▶ [Assignment]
Every entry below, from first to last, should be copied exactly.

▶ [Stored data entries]
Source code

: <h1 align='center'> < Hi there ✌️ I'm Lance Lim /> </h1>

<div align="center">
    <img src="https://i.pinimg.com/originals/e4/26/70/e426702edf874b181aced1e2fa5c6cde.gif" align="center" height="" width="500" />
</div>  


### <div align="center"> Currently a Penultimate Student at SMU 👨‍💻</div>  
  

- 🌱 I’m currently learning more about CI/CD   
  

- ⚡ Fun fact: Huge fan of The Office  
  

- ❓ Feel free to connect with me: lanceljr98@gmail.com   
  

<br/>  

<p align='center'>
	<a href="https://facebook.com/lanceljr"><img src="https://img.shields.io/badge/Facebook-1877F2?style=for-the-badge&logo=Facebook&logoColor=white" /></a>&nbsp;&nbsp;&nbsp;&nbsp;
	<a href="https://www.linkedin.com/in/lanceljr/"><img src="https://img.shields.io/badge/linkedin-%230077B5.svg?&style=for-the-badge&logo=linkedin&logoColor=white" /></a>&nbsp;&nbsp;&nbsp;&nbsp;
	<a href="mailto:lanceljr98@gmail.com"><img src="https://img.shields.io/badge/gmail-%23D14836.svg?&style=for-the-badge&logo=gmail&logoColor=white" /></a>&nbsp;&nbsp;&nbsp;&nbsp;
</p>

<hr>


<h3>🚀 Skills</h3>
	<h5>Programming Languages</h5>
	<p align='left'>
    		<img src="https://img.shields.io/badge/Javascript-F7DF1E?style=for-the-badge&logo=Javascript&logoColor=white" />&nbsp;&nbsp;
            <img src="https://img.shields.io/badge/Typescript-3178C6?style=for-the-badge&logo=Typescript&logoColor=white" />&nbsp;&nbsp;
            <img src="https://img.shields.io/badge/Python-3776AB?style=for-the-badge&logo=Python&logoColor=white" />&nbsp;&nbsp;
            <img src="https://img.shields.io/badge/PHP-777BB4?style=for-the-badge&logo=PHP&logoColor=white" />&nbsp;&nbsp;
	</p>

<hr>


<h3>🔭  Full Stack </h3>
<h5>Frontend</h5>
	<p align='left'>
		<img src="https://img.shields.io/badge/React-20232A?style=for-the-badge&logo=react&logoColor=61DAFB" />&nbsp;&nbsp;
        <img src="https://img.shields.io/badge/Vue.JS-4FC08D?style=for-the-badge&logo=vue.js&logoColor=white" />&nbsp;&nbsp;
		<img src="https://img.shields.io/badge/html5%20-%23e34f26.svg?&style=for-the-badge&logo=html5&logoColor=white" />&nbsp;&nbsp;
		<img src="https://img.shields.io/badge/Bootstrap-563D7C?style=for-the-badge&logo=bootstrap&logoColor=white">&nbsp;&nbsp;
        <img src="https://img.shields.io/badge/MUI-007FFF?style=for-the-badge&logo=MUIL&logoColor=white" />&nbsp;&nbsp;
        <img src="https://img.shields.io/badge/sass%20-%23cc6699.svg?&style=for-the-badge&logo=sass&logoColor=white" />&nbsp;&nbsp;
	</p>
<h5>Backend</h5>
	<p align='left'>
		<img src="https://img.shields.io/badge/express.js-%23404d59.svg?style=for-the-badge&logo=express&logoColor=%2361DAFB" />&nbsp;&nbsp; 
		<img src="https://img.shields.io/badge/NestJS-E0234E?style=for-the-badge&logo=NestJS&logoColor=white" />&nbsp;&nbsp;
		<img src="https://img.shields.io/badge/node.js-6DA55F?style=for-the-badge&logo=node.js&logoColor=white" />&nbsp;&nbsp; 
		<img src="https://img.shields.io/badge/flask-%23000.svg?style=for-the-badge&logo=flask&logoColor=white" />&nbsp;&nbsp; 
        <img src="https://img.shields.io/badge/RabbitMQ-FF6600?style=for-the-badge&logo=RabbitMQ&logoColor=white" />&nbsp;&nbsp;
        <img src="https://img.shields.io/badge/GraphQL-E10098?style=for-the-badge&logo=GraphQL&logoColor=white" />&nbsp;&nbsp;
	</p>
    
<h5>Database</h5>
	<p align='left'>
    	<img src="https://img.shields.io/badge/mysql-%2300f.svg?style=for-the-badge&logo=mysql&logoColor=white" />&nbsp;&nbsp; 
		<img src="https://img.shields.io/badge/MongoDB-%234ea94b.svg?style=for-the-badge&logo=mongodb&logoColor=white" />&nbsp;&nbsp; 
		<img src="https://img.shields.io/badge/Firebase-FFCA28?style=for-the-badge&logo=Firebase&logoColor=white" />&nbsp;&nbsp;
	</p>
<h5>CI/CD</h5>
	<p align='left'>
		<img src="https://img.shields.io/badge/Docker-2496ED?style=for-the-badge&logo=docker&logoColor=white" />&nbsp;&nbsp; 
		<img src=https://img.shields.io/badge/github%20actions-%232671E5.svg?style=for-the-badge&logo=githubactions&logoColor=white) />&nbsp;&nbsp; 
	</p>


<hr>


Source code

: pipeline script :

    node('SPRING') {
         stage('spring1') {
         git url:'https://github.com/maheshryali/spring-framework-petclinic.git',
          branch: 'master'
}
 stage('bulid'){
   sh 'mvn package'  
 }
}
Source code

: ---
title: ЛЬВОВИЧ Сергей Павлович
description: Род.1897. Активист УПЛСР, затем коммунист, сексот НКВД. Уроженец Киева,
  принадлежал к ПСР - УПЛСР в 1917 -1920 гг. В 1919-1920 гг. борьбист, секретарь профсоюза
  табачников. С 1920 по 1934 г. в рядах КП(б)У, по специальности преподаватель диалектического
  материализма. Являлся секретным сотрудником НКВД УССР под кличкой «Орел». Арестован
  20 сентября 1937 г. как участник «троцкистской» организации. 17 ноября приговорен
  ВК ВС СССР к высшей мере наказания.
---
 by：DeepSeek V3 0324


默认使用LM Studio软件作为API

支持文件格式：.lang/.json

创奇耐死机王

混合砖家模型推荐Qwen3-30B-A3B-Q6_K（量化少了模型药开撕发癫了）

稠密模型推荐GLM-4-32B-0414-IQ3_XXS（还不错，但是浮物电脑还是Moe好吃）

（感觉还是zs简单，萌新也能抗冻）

▶ [Answer box]
Source code

: <h1 align='center'> < Hi there ✌️ I'm Lance Lim /> </h1>

<div align="center">
    <img src="https://i.pinimg.com/originals/e4/26/70/e426702edf874b181aced1e2fa5c6cde.gif" align="center" height="" width="500" />
</div>  


### <div align="center"> Currently a Penultimate Student at SMU 👨‍💻</div>  
  

- 🌱 I’m currently learning more about CI/CD   
  

- ⚡ Fun fact: Huge fan of The Office  
  

- ❓ Feel free to connect with me: lanceljr98@gmail.com   
  

<br/>  

<p align='center'>
	<a href="https://facebook.com/lanceljr"><img src="https://img.shields.io/badge/Facebook-1877F2?style=for-the-badge&logo=Facebook&logoColor=white" /></a>&nbsp;&nbsp;&nbsp;&nbsp;
	<a href="https://www.linkedin.com/in/lanceljr/"><img src="https://img.shields.io/badge/linkedin-%230077B5.svg?&style=for-the-badge&logo=linkedin&logoColor=white" /></a>&nbsp;&nbsp;&nbsp;&nbsp;
	<a href="mailto:lanceljr98@gmail.com"><img src="https://img.shields.io/badge/gmail-%23D14836.svg?&style=for-the-badge&logo=gmail&logoColor=white" /></a>&nbsp;&nbsp;&nbsp;&nbsp;
</p>

<hr>


<h3>🚀 Skills</h3>
	<h5>Programming Languages</h5>
	<p align='left'>
    		<img src="https://img.shields.io/badge/Javascript-F7DF1E?style=for-the-badge&logo=Javascript&logoColor=white" />&nbsp;&nbsp;
            <img src="https://img.shields.io/badge/Typescript-3178C6?style=for-the-badge&logo=Typescript&logoColor=white" />&nbsp;&nbsp;
            <img src="https://img.shields.io/badge/Python-3776AB?style=for-the-badge&logo=Python&logoColor=white" />&nbsp;&nbsp;
            <img src="https://img.shields.io/badge/PHP-777BB4?style=for-the-badge&logo=PHP&logoColor=white" />&nbsp;&nbsp;
	</p>

<hr>


<h3>🔭  Full Stack </h3>
<h5>Frontend</h5>
	<p align='left'>
		<img src="https://img.shields.io/badge/React-20232A?style=for-the-badge&logo=react&logoColor=61DAFB" />&nbsp;&nbsp;
        <img src="https://img.shields.io/badge/Vue.JS-4FC08D?style=for-the-badge&logo=vue.js&logoColor=white" />&nbsp;&nbsp;
		<img src="https://img.shields.io/badge/html5%20-%23e34f26.svg?&style=for-the-badge&logo=html5&logoColor=white" />&nbsp;&nbsp;
		<img src="https://img.shields.io/badge/Bootstrap-563D7C?style=for-the-badge&logo=bootstrap&logoColor=white">&nbsp;&nbsp;
        <img src="https://img.shields.io/badge/MUI-007FFF?style=for-the-badge&logo=MUIL&logoColor=white" />&nbsp;&nbsp;
        <img src="https://img.shields.io/badge/sass%20-%23cc6699.svg?&style=for-the-badge&logo=sass&logoColor=white" />&nbsp;&nbsp;
	</p>
<h5>Backend</h5>
	<p align='left'>
		<img src="https://img.shields.io/badge/express.js-%23404d59.svg?style=for-the-badge&logo=express&logoColor=%2361DAFB" />&nbsp;&nbsp; 
		<img src="https://img.shields.io/badge/NestJS-E0234E?style=for-the-badge&logo=NestJS&logoColor=white" />&nbsp;&nbsp;
		<img src="https://img.shields.io/badge/node.js-6DA55F?style=for-the-badge&logo=node.js&logoColor=white" />&nbsp;&nbsp; 
		<img src="https://img.shields.io/badge/flask-%23000.svg?style=for-the-badge&logo=flask&logoColor=white" />&nbsp;&nbsp; 
        <img src="https://img.shields.io/badge/RabbitMQ-FF6600?style=for-the-badge&logo=RabbitMQ&logoColor=white" />&nbsp;&nbsp;
        <img src="https://img.shields.io/badge/GraphQL-E10098?style=for-the-badge&logo=GraphQL&logoColor=white" />&nbsp;&nbsp;
	</p>
    
<h5>Database</h5>
	<p align='left'>
    	<img src="https://img.shields.io/badge/mysql-%2300f.svg?style=for-the-badge&logo=mysql&logoColor=white" />&nbsp;&nbsp; 
		<img src="https://img.shields.io/badge/MongoDB-%234ea94b.svg?style=for-the-badge&logo=mongodb&logoColor=white" />&nbsp;&nbsp; 
		<img src="https://img.shields.io/badge/Firebase-FFCA28?style=for-the-badge&logo=Firebase&logoColor=white" />&nbsp;&nbsp;
	</p>
<h5>CI/CD</h5>
	<p align='left'>
		<img src="https://img.shields.io/badge/Docker-2496ED?style=for-the-badge&logo=docker&logoColor=white" />&nbsp;&nbsp; 
		<img src=https://img.shields.io/badge/github%20actions-%232671E5.svg?style=for-the-badge&logo=githubactions&logoColor=white) />&nbsp;&nbsp; 
	</p>


<hr>


Source code

: pipeline script :

    node('SPRING') {
         stage('spring1') {
         git url:'https://github.com/maheshryali/spring-framework-petclinic.git',
          branch: 'master'
}
 stage('bulid'){
   sh 'mvn package'  
 }
}
Source code

: ---
title: ЛЬВОВИЧ Сергей Павлович
description: Род.1897. Активист УПЛСР, затем коммунист, сексот НКВД. Уроженец Киева,
  принадлежал к ПСР - УПЛСР в 1917 -1920 гг. В 1919-1920 гг. борьбист, секретарь профсоюза
  табачников. С 1920 по 1934 г. в рядах КП(б)У, по специальности преподаватель диалектического
  материализма. Являлся секретным сотрудником НКВД УССР под кличкой «Орел». Арестован
  20 сентября 1937 г. как участник «троцкистской» организации. 17 ноября приговорен
  ВК ВС СССР к высшей мере наказания.
---
 by：DeepSeek V3 0324


默认使用LM Studio软件作为API

支持文件格式：.lang/.json

创奇耐死机王

混合砖家模型推荐Qwen3-30B-A3B-Q6_K（量化少了模型药开撕发癫了）

稠密模型推荐GLM-4-32B-0414-IQ3_XXS（还不错，但是浮物电脑还是Moe好吃）

（感觉还是zs简单，萌新也能抗冻）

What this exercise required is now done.